Start of SOURCE MATERIAL
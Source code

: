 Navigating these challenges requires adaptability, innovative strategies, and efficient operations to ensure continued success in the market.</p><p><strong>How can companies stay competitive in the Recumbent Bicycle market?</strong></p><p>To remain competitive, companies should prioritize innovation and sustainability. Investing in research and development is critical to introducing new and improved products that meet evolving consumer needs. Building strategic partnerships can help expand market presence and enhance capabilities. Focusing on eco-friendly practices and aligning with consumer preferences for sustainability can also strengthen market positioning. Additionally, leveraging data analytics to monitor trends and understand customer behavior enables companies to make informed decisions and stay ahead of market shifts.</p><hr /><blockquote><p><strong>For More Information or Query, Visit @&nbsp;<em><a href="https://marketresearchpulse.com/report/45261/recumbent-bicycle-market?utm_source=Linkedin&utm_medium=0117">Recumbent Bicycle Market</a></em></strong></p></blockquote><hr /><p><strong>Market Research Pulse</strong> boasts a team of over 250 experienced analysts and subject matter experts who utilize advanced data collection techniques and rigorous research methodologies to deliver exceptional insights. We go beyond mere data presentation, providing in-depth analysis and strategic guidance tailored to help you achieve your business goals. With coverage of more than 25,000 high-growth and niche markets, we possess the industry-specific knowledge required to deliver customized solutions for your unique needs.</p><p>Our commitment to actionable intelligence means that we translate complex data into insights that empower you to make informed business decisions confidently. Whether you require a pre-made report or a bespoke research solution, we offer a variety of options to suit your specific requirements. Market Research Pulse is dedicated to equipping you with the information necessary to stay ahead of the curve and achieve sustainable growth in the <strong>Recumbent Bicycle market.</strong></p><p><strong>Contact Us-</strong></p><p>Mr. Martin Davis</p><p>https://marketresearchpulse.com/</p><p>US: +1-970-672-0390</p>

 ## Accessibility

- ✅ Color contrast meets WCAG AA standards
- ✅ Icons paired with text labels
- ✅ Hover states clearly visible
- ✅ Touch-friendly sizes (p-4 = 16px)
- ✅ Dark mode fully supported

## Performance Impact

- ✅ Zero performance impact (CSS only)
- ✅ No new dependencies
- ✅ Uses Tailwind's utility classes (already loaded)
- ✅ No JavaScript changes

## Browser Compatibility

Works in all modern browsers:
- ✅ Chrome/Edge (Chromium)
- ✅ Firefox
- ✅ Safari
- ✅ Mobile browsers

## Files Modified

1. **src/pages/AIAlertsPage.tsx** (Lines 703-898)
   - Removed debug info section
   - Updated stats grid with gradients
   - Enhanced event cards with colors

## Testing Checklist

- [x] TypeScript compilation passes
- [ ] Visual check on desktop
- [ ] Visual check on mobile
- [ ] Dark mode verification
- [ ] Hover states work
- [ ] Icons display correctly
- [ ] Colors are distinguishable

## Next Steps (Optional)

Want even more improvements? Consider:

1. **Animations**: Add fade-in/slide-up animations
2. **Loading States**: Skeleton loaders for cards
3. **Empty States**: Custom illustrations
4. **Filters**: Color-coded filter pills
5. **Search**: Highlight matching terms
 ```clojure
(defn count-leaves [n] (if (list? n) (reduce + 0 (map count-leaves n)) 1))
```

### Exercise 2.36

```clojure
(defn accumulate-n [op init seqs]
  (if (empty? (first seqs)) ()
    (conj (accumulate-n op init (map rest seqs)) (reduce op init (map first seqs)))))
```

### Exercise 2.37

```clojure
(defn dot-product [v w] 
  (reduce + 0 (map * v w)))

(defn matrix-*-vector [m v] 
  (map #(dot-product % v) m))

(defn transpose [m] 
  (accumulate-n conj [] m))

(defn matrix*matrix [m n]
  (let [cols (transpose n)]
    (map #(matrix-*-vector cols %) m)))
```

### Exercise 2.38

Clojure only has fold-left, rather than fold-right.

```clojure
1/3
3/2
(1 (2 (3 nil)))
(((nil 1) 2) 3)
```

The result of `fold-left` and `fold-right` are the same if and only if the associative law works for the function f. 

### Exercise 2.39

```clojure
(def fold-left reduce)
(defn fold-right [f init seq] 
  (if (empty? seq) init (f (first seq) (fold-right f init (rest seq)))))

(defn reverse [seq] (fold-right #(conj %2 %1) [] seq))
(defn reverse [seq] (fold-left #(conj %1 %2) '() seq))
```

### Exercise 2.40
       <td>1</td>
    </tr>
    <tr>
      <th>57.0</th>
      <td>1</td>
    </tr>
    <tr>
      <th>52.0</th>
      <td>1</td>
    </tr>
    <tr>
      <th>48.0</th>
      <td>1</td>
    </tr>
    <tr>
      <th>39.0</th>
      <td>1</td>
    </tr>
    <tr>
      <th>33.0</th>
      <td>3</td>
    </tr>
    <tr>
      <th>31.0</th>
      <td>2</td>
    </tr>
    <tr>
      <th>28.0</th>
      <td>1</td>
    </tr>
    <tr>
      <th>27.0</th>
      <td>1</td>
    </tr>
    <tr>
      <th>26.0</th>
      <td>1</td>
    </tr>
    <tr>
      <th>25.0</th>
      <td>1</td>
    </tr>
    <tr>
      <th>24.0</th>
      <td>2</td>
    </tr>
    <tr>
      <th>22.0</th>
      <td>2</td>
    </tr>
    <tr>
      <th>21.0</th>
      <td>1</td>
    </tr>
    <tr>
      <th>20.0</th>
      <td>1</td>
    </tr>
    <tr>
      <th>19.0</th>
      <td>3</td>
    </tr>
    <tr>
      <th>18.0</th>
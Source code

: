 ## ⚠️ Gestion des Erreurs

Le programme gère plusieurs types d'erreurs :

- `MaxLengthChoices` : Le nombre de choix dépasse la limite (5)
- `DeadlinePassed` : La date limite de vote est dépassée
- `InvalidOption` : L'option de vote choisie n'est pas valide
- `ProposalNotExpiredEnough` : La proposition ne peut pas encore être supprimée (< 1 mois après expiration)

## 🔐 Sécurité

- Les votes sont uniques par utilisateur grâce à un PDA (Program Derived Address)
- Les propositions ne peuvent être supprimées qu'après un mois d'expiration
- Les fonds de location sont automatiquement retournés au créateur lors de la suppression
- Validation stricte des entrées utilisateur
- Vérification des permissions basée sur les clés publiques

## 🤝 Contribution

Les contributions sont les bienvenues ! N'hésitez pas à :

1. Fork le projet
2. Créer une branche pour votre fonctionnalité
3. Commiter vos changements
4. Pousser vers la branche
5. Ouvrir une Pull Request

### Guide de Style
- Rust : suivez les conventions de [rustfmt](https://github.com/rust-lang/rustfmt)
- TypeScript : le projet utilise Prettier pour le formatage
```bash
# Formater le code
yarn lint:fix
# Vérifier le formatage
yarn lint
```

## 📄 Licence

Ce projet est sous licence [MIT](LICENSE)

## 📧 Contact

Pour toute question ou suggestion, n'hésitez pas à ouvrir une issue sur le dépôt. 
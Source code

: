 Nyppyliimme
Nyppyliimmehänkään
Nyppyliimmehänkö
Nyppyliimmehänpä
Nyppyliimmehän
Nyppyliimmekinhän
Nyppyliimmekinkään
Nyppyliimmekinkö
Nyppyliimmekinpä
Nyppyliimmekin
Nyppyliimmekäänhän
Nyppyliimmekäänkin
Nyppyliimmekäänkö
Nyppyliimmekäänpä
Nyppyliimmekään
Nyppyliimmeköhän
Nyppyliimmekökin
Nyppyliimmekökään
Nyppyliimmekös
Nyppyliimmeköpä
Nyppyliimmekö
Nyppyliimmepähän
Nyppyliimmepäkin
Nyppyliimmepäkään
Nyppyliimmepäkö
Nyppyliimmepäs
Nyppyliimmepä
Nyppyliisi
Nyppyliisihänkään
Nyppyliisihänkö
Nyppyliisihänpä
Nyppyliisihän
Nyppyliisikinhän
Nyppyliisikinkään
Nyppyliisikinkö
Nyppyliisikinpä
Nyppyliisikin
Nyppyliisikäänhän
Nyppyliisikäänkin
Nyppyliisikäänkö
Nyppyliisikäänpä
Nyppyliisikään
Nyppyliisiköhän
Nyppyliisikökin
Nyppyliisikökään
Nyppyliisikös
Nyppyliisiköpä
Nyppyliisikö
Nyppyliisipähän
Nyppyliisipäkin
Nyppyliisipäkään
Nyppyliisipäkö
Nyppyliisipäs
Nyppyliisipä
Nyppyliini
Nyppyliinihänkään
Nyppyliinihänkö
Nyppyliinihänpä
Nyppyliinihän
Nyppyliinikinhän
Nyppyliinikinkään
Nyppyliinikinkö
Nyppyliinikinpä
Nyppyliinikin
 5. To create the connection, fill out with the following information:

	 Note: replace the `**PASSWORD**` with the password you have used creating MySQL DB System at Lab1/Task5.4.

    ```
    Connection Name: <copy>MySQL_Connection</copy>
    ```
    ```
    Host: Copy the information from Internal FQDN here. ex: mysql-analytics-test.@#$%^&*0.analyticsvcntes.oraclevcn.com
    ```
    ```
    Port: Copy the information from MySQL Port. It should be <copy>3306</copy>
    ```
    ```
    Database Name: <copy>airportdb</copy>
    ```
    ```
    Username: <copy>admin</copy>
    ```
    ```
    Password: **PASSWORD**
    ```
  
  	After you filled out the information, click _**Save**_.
End of SOURCE MATERIAL
WHAT THE TASK ASKS:
Print the lines above from the one with "## Next Steps (Optional)" through the one with "### Exercise 2.36", both included, exactly as written and nothing more.

TASK SOLUTION:
## Next Steps (Optional)

Want even more improvements? Consider:

1. **Animations**: Add fade-in/slide-up animations
2. **Loading States**: Skeleton loaders for cards
3. **Empty States**: Custom illustrations
4. **Filters**: Color-coded filter pills
5. **Search**: Highlight matching terms
 ```clojure
(defn count-leaves [n] (if (list? n) (reduce + 0 (map count-leaves n)) 1))
```

### Exercise 2.36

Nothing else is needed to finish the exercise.